# hedl-cli
**Complete HEDL toolkit—validation, formatting, linting, inspection, conversion, and batch processing with parallel execution.**
You need to validate HEDL files, convert between formats, analyze structure, or process hundreds of files in parallel. `hedl-cli` provides 21 commands covering the entire HEDL workflow: core operations (validate, format, lint, inspect, stats), bidirectional conversion to 6 formats (JSON, YAML, XML, CSV, Parquet, TOON), batch processing with automatic parallelization, and shell completion generation.

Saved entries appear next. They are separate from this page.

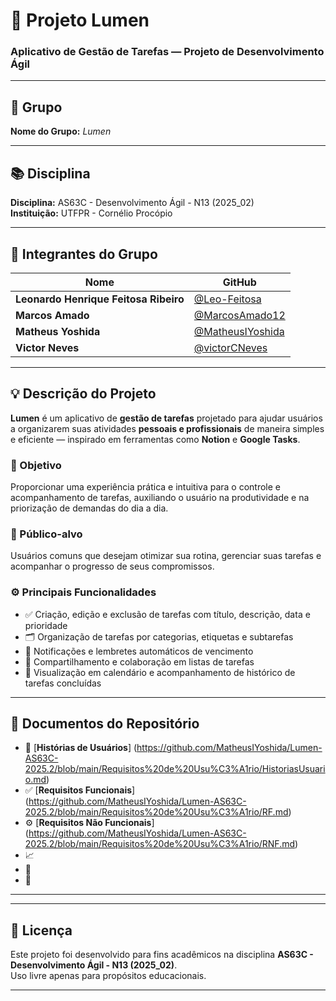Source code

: # 🌟 Projeto Lumen

### Aplicativo de Gestão de Tarefas — Projeto de Desenvolvimento Ágil

---

## 🏢 Grupo
**Nome do Grupo:** *Lumen*  
<!--**Logo:** *(adicione aqui o logo da equipe ou da aplicação, se houver)*-->

---

## 📚 Disciplina
**Disciplina:** AS63C - Desenvolvimento Ágil - N13 (2025_02)   
**Instituição:** UTFPR - Cornélio Procópio 

---

## 👥 Integrantes do Grupo
| Nome | GitHub |
|------|--------|
| **Leonardo Henrique Feitosa Ribeiro** | [@Leo-Feitosa](https://github.com/Leo-Feitosa) |
| **Marcos Amado** | [@MarcosAmado12](https://github.com/MarcosAmado12) |
| **Matheus Yoshida** | [@MatheusIYoshida](https://github.com/MatheusIYoshida) |
| **Victor Neves** | [@victorCNeves](https://github.com/victorCNeves) |

<!--*(As fotos dos integrantes podem ser adicionadas futuramente usando imagens hospedadas no GitHub ou em outro repositório.)*-->

---

## 💡 Descrição do Projeto

**Lumen** é um aplicativo de **gestão de tarefas** projetado para ajudar usuários a organizarem suas atividades **pessoais e profissionais** de maneira simples e eficiente — inspirado em ferramentas como **Notion** e **Google Tasks**.

### 🎯 Objetivo
Proporcionar uma experiência prática e intuitiva para o controle e acompanhamento de tarefas, auxiliando o usuário na produtividade e na priorização de demandas do dia a dia.

### 👤 Público-alvo
Usuários comuns que desejam otimizar sua rotina, gerenciar suas tarefas e acompanhar o progresso de seus compromissos.

### ⚙️ Principais Funcionalidades
- ✅ Criação, edição e exclusão de tarefas com título, descrição, data e prioridade  
- 🗂️ Organização de tarefas por categorias, etiquetas e subtarefas  
- 🔔 Notificações e lembretes automáticos de vencimento  
- 🤝 Compartilhamento e colaboração em listas de tarefas  
- 📅 Visualização em calendário e acompanhamento de histórico de tarefas concluídas  

---

## 🧩 Documentos do Repositório

- 💬 [**Histórias de Usuários**] (https://github.com/MatheusIYoshida/Lumen-AS63C-2025.2/blob/main/Requisitos%20de%20Usu%C3%A1rio/HistoriasUsuario.md)
- ✅ [**Requisitos Funcionais**] (https://github.com/MatheusIYoshida/Lumen-AS63C-2025.2/blob/main/Requisitos%20de%20Usu%C3%A1rio/RF.md)
- ⚙️ [**Requisitos Não Funcionais**] (https://github.com/MatheusIYoshida/Lumen-AS63C-2025.2/blob/main/Requisitos%20de%20Usu%C3%A1rio/RNF.md)
- 📈 
- 🧾 
- 💬 

<!--*(Os links podem ser atualizados conforme os arquivos forem adicionados ao repositório.)*-->

---

<!--## 🚀 Metodologia de Desenvolvimento Ágil
O projeto **Lumen** é desenvolvido com base no **framework Scrum**, aplicando os principais artefatos e cerimônias da metodologia ágil:

- **Product Owner:** responsável pela priorização do backlog e visão do produto;  
- **Scrum Master:** garante a aplicação correta da metodologia e remoção de impedimentos;  
- **Development Team:** responsável pela implementação das funcionalidades;  
- **Sprints** de curta duração com entregas incrementais;  
- **Daily Meetings**, **Reviews** e **Retrospectivas** a cada sprint.

---

## ⚙️ Tecnologias Utilizadas
*(Esta seção pode ser atualizada conforme o desenvolvimento avança.)*  
- **Front-end:** [React / HTML / CSS / JavaScript]  
- **Back-end:** [Node.js / Express / etc.]  
- **Banco de Dados:** [MongoDB / MySQL / Firebase]  
- **Ferramentas Ágeis:** Trello / Jira / GitHub Projects-->  

---

## 🧠 Licença
Este projeto foi desenvolvido para fins acadêmicos na disciplina **AS63C - Desenvolvimento Ágil - N13 (2025_02)**.  
Uso livre apenas para propósitos educacionais.

---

This is the official command-line interface for the HEDL ecosystem. Whether you're validating configuration files, converting database exports, analyzing token efficiency, or processing directories of HEDL documents—`hedl-cli` provides the tools you need.
## What's Implemented
Complete command-line toolkit with 21 commands across 4 categories:
1. **Core Commands (5)**: Validate, format, lint, inspect, stats
2. **Format Conversion (12)**: Bidirectional conversion for JSON, YAML, XML, CSV, Parquet, TOON
3. **Batch Processing (3)**: Parallel validation, formatting, linting with progress tracking
4. **Utilities (1)**: Shell completion generation for 5 shells
5. **High-Performance Architecture**: Parallel processing, colored output, structured errors
6. **Security Features**: File size limits (1 GB default), input validation, safe error propagation
7. **Flexible Output**: File or stdout, JSON or text, pretty or compact formatting
## Installation
```bash
# From source
cargo install hedl-cli
# Or build locally
cd crates/hedl-cli
cargo build --release
```
Binary location: `target/release/hedl`
## Core Commands
### validate - Syntax and Structure Validation
Validate HEDL files with optional strict reference checking:
```bash
# Basic validation
hedl validate config.hedl
# Strict mode (all references must resolve)
hedl validate --strict api_schema.hedl
```
**Output**:
```
✓ config.hedl
Version: 1.0
Structs: 5
Aliases: 2
Nests: 3
```
**Options**:
- `--strict` - Enforce all entity references must resolve to defined entities
**Exit Codes**: 0 (valid), 1 (parse errors or validation failures)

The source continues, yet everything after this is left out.